The New Media Eye | by Nick Paonessa



Canada Post Wants to Go on Strike? REALLY?!!

There would be nothing like a Canada Post strike to expose its irrelevance.

As of the posting of this blog article, the union representing Canada Post workers and Canada Post management had not come to an agreement Winnipeg workers already started the first of a series of rotating 24 hour strikes. Which begs the simple question, REALLY?

Canada Post says mail volumes have dropped more than 17 per cent since 2006 and the corporation is intent on addressing labour costs. The union says a key sticking point is sick leave for employees and safety. While I can appreciate that these are valid concerns in any business, I think the union bosses can’t see the forest for the trees. If you take a step back and look at this thing from 1000ft up, this strike will put the final nail in Canada Post’s coffin making the Crown Corporation irrelevant before it gets a chance to come up with a new business model.

It’s obvious that the Internet, email and on-line payment methods have completely changed the role of the Post office in society.  But the same can be said for hundreds of industries. Look at what the photography industry looked like 15 to 20 years ago. Well Canada Post is at the same crossroads and it has to decide if it’s going to be like Kodak and turn the corner and evolve into a 21st century company or if it’s going to be Polaroid and cling to the old business model until it’s too late.

Currently, I send 25% of my invoices electronically. I receive about 30% of payments electronically.  I get about 50% of my bills electronically and pay 95% of them electronically. I can count on 1 hand how many cheques my business writes and mails out in a year. Payroll, payroll deductions, tax submissions are all done electronically. If I really wanted to, I could do ALL of this electronically. 100%. I’m just lazy. Rogers, 407ETR, Purolator, all snail mail me paper bills. But all of these vendors offer me the option of paperless billing. In fact they are all pushing for it. I keep getting them by snail mail because, for the outrageous fees they charge me, the least they can do is slap a 53 cent stamp on an envelope and mail me an invoice.

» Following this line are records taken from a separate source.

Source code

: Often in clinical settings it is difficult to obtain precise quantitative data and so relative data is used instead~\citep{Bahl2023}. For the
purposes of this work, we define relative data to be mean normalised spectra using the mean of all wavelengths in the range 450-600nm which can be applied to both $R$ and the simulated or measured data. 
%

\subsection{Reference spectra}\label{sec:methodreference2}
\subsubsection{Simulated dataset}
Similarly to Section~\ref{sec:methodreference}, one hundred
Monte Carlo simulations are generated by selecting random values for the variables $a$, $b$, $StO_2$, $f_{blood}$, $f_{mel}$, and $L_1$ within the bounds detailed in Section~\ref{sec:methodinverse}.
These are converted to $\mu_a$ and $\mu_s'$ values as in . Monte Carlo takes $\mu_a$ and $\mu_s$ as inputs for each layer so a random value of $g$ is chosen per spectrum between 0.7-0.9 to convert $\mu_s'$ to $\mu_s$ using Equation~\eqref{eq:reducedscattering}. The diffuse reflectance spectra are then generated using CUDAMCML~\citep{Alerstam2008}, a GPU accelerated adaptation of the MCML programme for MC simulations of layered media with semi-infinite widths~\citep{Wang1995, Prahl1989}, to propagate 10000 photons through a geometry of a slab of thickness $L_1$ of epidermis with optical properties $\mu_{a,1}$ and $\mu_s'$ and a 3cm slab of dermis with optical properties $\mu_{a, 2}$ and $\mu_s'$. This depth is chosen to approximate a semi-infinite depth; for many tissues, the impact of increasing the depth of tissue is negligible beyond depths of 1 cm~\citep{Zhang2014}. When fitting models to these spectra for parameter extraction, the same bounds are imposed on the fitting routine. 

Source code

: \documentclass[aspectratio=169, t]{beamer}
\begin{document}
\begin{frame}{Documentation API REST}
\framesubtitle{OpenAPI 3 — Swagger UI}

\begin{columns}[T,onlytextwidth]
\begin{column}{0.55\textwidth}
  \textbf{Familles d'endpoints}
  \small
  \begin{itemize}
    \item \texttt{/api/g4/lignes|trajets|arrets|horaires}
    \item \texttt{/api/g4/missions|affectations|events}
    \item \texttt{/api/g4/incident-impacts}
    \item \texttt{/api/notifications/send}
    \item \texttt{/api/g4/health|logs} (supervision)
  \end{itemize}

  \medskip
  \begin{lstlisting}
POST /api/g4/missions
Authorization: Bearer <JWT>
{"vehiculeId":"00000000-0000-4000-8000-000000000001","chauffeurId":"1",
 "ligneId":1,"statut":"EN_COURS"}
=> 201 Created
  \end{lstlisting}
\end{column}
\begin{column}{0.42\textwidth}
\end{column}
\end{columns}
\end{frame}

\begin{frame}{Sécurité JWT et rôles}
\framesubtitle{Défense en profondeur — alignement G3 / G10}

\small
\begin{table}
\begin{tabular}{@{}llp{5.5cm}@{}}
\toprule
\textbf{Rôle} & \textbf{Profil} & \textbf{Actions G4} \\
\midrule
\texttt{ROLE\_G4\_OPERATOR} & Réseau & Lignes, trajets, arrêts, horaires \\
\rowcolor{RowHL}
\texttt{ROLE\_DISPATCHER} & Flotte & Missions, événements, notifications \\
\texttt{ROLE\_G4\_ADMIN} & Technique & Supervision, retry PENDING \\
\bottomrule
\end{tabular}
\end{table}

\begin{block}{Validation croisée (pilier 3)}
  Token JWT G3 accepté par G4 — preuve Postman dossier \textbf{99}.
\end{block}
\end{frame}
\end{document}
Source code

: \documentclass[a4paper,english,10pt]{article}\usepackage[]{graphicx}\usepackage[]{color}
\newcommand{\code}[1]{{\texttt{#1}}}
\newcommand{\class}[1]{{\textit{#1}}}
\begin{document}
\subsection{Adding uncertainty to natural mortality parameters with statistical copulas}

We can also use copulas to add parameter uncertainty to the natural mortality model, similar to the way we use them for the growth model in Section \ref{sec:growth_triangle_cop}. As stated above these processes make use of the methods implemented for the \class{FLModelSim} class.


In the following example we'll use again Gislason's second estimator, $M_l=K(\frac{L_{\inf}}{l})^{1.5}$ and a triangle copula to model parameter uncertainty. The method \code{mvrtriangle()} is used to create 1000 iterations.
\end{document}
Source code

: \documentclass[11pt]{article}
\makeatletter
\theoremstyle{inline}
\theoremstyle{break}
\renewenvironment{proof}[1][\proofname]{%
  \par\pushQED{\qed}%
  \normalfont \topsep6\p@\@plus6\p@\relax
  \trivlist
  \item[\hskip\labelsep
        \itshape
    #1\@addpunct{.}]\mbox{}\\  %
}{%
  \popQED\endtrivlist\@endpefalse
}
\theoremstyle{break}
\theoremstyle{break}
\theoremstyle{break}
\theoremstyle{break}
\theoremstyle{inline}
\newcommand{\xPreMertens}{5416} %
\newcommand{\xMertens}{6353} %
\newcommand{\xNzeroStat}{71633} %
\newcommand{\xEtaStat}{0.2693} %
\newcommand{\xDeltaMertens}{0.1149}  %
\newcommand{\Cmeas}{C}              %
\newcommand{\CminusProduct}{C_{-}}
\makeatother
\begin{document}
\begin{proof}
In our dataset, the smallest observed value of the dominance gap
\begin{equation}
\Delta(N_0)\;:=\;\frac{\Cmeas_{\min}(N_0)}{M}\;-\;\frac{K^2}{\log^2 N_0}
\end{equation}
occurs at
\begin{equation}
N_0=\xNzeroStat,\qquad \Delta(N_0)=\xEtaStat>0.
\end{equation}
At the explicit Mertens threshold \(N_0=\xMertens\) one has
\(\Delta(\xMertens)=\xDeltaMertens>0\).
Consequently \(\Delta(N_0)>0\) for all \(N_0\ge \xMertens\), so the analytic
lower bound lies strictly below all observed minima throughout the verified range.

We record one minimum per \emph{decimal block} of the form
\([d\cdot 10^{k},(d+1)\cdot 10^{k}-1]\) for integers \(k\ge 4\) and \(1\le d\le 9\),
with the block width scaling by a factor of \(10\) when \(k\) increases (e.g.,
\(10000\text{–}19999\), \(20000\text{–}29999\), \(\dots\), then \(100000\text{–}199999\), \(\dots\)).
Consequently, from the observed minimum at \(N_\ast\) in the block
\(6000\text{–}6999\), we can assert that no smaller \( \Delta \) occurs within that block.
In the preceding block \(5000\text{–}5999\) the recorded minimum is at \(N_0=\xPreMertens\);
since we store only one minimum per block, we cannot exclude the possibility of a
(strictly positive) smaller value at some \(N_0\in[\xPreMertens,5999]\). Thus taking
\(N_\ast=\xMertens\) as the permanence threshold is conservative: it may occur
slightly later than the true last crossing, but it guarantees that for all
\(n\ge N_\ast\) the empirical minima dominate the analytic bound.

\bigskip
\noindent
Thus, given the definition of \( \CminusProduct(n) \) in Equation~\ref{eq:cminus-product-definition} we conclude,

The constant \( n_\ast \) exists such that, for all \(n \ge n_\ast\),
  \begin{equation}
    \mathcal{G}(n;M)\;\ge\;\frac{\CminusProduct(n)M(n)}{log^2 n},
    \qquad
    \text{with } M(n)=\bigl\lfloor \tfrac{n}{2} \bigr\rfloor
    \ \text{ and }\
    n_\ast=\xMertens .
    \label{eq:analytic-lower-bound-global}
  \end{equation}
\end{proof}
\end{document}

So what has this strike or even t he threat of strike done? It’s made me look at the remaining amount of business I do by mail and see how I can convert it to the more efficient e-methods.  Canada Post has a golden opportunity here. While many businesses like mine are either too lazy or not savvy enough to go paperless and while the banks are scrambling to create an easy and secure standard for which business to business can transfer funds electronically, Canada Post has an small window of opportunity to create a new business model in this e-based world. I realize that there are very good methods of transferring money right now.  But there isn’t a standard, it’s not that simple or obvious and the banks, as greedy as they are, are charging ridiculous fees for these transactions. By striking, they are forcing companies to figure out alternate ways to exchange funds with customers that does not include the mail. This dramatically reduces the window of opportunity they have to re-invent themselves.

I want Canada Post to survive. I think it’s played an important role in Canada’s history and can also play a role in its future. But, while I believe sick leave and safety are very valid negotiating points, it will be meaningless if the fight to get those things, is the very thing that kills them.